Machine code is the term used in computing for the raw code that runs on a piece of hardware. When you write software it’s in a language, a device independent way of communicating with whatever it is you’re communicating with (usually a chip). If everyone had to start from scratch each time new chips were brought out, it’d be a bit horrible, which is where a compiler comes in.
A compiler takes your language and turns it into something your hardware understands.
This is much, as I suspect, like how the brain processes information.
Everyone has a differing perception of the world around them. This is because there is so much data to take in constantly that the brain filters it so we are not overwhelmed and unable to function. Have you ever had that feeling where you’ve heard a word for the first time, found out what it means and then over a period of days it crops up everywhere? It’s not magic, that word was always around you, you’ve just chosen to notice it at this point.
Have you ever been annoyed by something a partner’s suddenly started doing and had them tell you that they’ve always done the annoying thing? More often than not it’s the same thing — they have always done this but you’ve only just noticed.
These filters alter your perception. They can also be altered by mood, chemicals, stress and others around you. If you believe the world to be a cruel and uncaring place, it’s because this is what you see around you. If you believe the world to be gorgeous and lovely and full of joy and opportunity, it’s because this is what you see around you. There’s enough pain and joy in the world for everyone, your perception moulds what you see of situations.

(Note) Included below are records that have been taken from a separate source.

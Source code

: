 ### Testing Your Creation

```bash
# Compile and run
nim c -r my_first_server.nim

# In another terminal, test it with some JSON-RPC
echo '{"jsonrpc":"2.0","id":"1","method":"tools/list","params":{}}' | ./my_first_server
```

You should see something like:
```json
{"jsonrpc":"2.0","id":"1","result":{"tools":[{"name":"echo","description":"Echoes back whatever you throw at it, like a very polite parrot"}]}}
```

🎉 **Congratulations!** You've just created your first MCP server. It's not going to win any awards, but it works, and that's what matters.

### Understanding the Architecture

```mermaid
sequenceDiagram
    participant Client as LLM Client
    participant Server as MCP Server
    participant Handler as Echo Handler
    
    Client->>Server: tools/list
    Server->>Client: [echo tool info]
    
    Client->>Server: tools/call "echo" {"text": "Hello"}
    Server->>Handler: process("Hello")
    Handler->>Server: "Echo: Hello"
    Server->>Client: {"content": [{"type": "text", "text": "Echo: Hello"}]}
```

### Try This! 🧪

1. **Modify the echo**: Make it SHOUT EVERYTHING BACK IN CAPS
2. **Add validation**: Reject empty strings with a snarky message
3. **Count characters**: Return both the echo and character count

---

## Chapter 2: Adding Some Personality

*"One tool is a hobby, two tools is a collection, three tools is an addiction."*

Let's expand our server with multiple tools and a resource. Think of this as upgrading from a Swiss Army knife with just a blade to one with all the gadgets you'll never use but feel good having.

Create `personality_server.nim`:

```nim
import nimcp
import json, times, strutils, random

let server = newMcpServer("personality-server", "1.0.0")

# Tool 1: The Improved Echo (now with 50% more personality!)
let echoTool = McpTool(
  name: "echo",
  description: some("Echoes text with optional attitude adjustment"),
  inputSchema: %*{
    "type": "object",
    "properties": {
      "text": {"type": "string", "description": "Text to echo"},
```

The reason we need these filters to process everything we see is that the language we use is what we use for our thoughts. It takes more brainpower to translate from our language into something our brain understands and vice versa than it does to recognise things.
If you learn something instinctively, you’ll find yourself doing something that, if you take time to examine everything you are doing, you cannot do. Take riding a bike — whilst doing this you are adjusting your balance, keeping an eye on the road, powering your legs, etc. This all happens instinctively when we’ve mastered cycling, it’s almost like there’s no thought required.
There *is* thought required, but it’s not part of your internal monologue. Your brain isn’t saying “must turn slightly left” it just does it. Fast.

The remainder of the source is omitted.